Check the condition of your tyres particularly on the inside
wall where damage can be hidden from view. Uneven tread wear can
show you have a bent axle. Tyre age is also an important factor. A
trailer tyre can be years old and have minimal kilometres, however
tyres do have a life expectancy of around 5 to 6 years owning to
deterioration of the rubber compound. Check for tyre splitting which
will show its age. Make sure the tyre pressures are correct for the
load carried and your spare is also inflated. If the spare is locked
do you have the key on your keyring and a second hidden as backup.
While you are there check the tightness of your wheelnuts.
Don’t forget the suspension. Make sure all nuts and bolts are
at correct tension on the leaf or coil suspension as well as the
shocks. Check rubber mounts are in good condition. Look over the
leafs and coils themselves for any sign of wear or cracks that could
let you down.
Underneath the camper can be the most neglected area. Flying
rocks on dirt roads will see the paint on the underside of your
camper severely chipped and quickly removed. Exposed steel gives
rust the perfect opportunity to start and without attention can
become a major job, especially if you enjoy camping on the beach.

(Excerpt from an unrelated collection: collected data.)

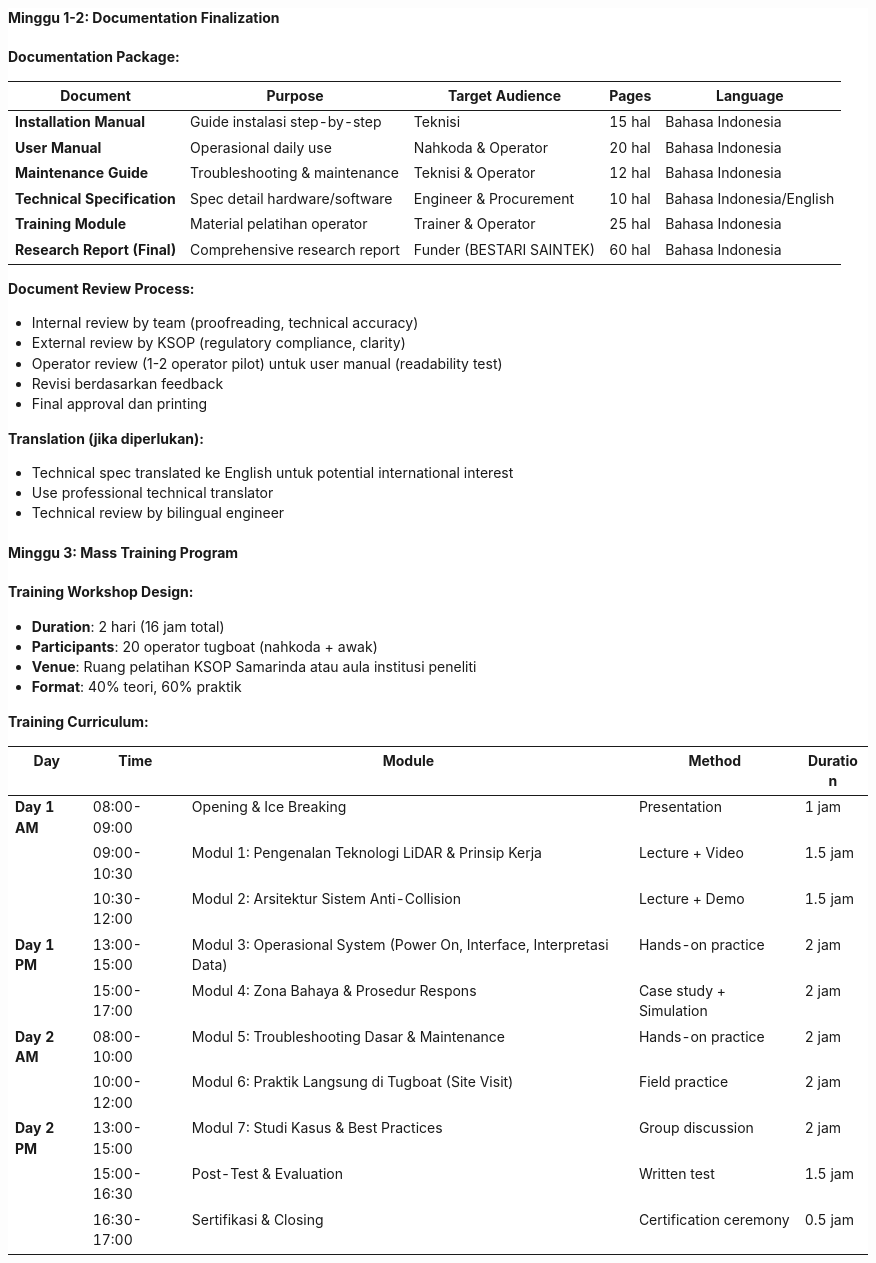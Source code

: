 #### Minggu 1-2: Documentation Finalization

**Documentation Package:**

| Document | Purpose | Target Audience | Pages | Language |
|----------|---------|-----------------|-------|----------|
| **Installation Manual** | Guide instalasi step-by-step | Teknisi | 15 hal | Bahasa Indonesia |
| **User Manual** | Operasional daily use | Nahkoda & Operator | 20 hal | Bahasa Indonesia |
| **Maintenance Guide** | Troubleshooting & maintenance | Teknisi & Operator | 12 hal | Bahasa Indonesia |
| **Technical Specification** | Spec detail hardware/software | Engineer & Procurement | 10 hal | Bahasa Indonesia/English |
| **Training Module** | Material pelatihan operator | Trainer & Operator | 25 hal | Bahasa Indonesia |
| **Research Report (Final)** | Comprehensive research report | Funder (BESTARI SAINTEK) | 60 hal | Bahasa Indonesia |

**Document Review Process:**
- Internal review by team (proofreading, technical accuracy)
- External review by KSOP (regulatory compliance, clarity)
- Operator review (1-2 operator pilot) untuk user manual (readability test)
- Revisi berdasarkan feedback
- Final approval dan printing

**Translation (jika diperlukan):**
- Technical spec translated ke English untuk potential international interest
- Use professional technical translator
- Technical review by bilingual engineer

#### Minggu 3: Mass Training Program

**Training Workshop Design:**
- **Duration**: 2 hari (16 jam total)
- **Participants**: 20 operator tugboat (nahkoda + awak)
- **Venue**: Ruang pelatihan KSOP Samarinda atau aula institusi peneliti
- **Format**: 40% teori, 60% praktik

**Training Curriculum:**

| Day | Time | Module | Method | Duration |
|-----|------|--------|--------|----------|
| **Day 1 AM** | 08:00-09:00 | Opening & Ice Breaking | Presentation | 1 jam |
|  | 09:00-10:30 | Modul 1: Pengenalan Teknologi LiDAR & Prinsip Kerja | Lecture + Video | 1.5 jam |
|  | 10:30-12:00 | Modul 2: Arsitektur Sistem Anti-Collision | Lecture + Demo | 1.5 jam |
| **Day 1 PM** | 13:00-15:00 | Modul 3: Operasional System (Power On, Interface, Interpretasi Data) | Hands-on practice | 2 jam |
|  | 15:00-17:00 | Modul 4: Zona Bahaya & Prosedur Respons | Case study + Simulation | 2 jam |
| **Day 2 AM** | 08:00-10:00 | Modul 5: Troubleshooting Dasar & Maintenance | Hands-on practice | 2 jam |
|  | 10:00-12:00 | Modul 6: Praktik Langsung di Tugboat (Site Visit) | Field practice | 2 jam |
| **Day 2 PM** | 13:00-15:00 | Modul 7: Studi Kasus & Best Practices | Group discussion | 2 jam |
|  | 15:00-16:30 | Post-Test & Evaluation | Written test | 1.5 jam |
|  | 16:30-17:00 | Sertifikasi & Closing | Certification ceremony | 0.5 jam |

You can start by giving the underside a rub over with a wire
brush. There are specific products like ‘rust neutralisers’ on the
market which will stop the rust from further progress. A paint such
as ‘Killrust’ can then be used which will provide excellent
protection. A ‘body deadener’ could be applied to provide a soft
surface for rocks to bounce off. Don’t use a hard setting product
which forms a concrete coating. If this surface is chipped it will
allow moister between the coating and steel providing the perfect
environment for rust to grow.
Inspect the chassis for cracks & look for metal fatigue which
could show up as flaking paint or radiating lines from the stress
It is a good idea also to air the canvas from time to time.
There is nothing worse than to open your camper & find mould growing
on it. Made sure the canvas is well and truly dry before packing it
away. His might take a good day in the sun rather than an hour or
so. Not everyone has the room to fully erect their camper at home.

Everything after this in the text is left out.